Dannoso, il rapporto genitale tra fidanzati perché disorienta la volontà, agita il cuore, turba la mente, calpesta la dignità della donna, disturba la professione, blocca l’amore, guasta la psiche, immette in situazioni difficilissime (impedimento alla reciproca separazione, aborto, abbandono del figlio extraconiugale, isolamento della razza madre, affrettato o coatto matrimonio riparatore), imprime un pessimo ricordo lungo tutta la vita nei fidanzati anche se si saranno poi lecitamente sposati, attira i castighi di Dio e della natura maltrattata.
Peggio ancora se il rapporto genitale avviene con i mezzi anticoncezionali che sono condannati dalla Chiesa, dalla scienza e dalla esperienza.
Eppure non è per nulla impossibile astenersi da esso se ci si difende con le forze, naturali e soprannaturali che sono alla portata di tutti, ossia la vigilanza, l’istruzione la compagnia dei migliori, la fuga dalle cattive occasioni e dall’ozio la preghiera, la frequenza ai Sacramenti, la devozione alla Madonna, l’esercizio delle opere buone, la rinuncia alle dolcezze che possono essere pericolose per la virtù della castità.
Se uno dei due innamorati cede al peccato, l’altro ha il dovere di aiutarlo a rimettersi nella buona condotta. Se hanno peccato entrambi si aiuteranno rispettivamente incoraggiandosi ad alimentare il pentimento del male commesso e il proposito di non ripeterlo e se trovano più difficile il resistere alle tentazioni in un fidanzamento previsto di lunga durata, hanno l’obbligo di affrettare le nozze, anche a costo di affrontare disagi materiali, e purché ci siano fondate speranze di buona riuscita del matrimonio.

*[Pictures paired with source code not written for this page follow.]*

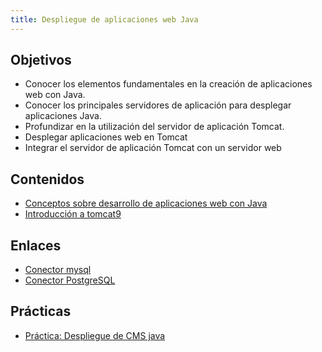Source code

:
 ```yaml
---
title: Despliegue de aplicaciones web Java
---
```


## Objetivos

* Conocer los elementos fundamentales en la creación de aplicaciones web con Java.
* Conocer los principales servidores de aplicación para desplegar aplicaciones Java.
* Profundizar en la utilización del servidor de aplicación Tomcat.
* Desplegar aplicaciones web en Tomcat
* Integrar el servidor de aplicación Tomcat con un servidor web

## Contenidos

* [Conceptos sobre desarrollo de aplicaciones web con Java](conceptos.html)
* [Introducción a tomcat9](tomcat.html)

## Enlaces

* [Conector mysql](https://www.mysql.com/products/connector/)
* [Conector PostgreSQL](https://jdbc.postgresql.org/)


## Prácticas

* [Práctica: Despliegue de CMS java](practica_java.html)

Il fidanzamento non genera l’obbligo di contrattare matrimonio, ma uno dei nubendi non può sciogliere il fidanzamento già sancito a norma di legge umana e divina se non ha una giusta causa (l’elezione di uno stato più perfetto, una violazione commessa dall’altro contraente, un notevole cambiamento di situazione ecc.). chi rompe il fidanzamento senza una giusta causa è colpevole in linea morale e pertanto è tenuto a restituire i doni di grande valore ricevuti in vista del matrimonio e a risarcire l’altro dei danni che potesse avergli arrecato.
Il fatto della gravidanza non è un motivo valido perché i due contraggano matrimonio a tutti i costi, cioè anche quando non sono fatti l’uno per l’altro.
Al peccato commesso bisogna rimediare con altri mezzi suggeriti dall’attento esame delle circostanze.
Se la partner è stata violentata e deflorata, il fidanzato deve riparare o prendendola in moglie o dandole una dote conveniente.
Quando invece i due innamorati arrivano al matrimonio dopo avere adempiuto il dovere del fidanzamento, suggellano un buon passato e inaugurano un migliore avvenire.
Arrivati finalmente al momento dello sposalizio debbono essere coscienti, esprimendo il mutuo consenso davanti al Sacerdote e ai testimoni, di donarsi un Sacramento, essendo essi i ministri, e se lo devono dare in stato di Grazia, cioè senza peccato mortale sulla coscienza, altrimenti commettono un sacrilegio.
Non possono compiere il matrimonio civile né prima né dopo il matrimonio religioso. Se lo compiono, sia pur con il dichiarato proposito di celebrare in seguito il matrimonio religioso, sono ritenuti dalla Chiesa pubblici peccatori (concubini) se convivono come marito e moglie, e non possono ricevere i Sacramenti.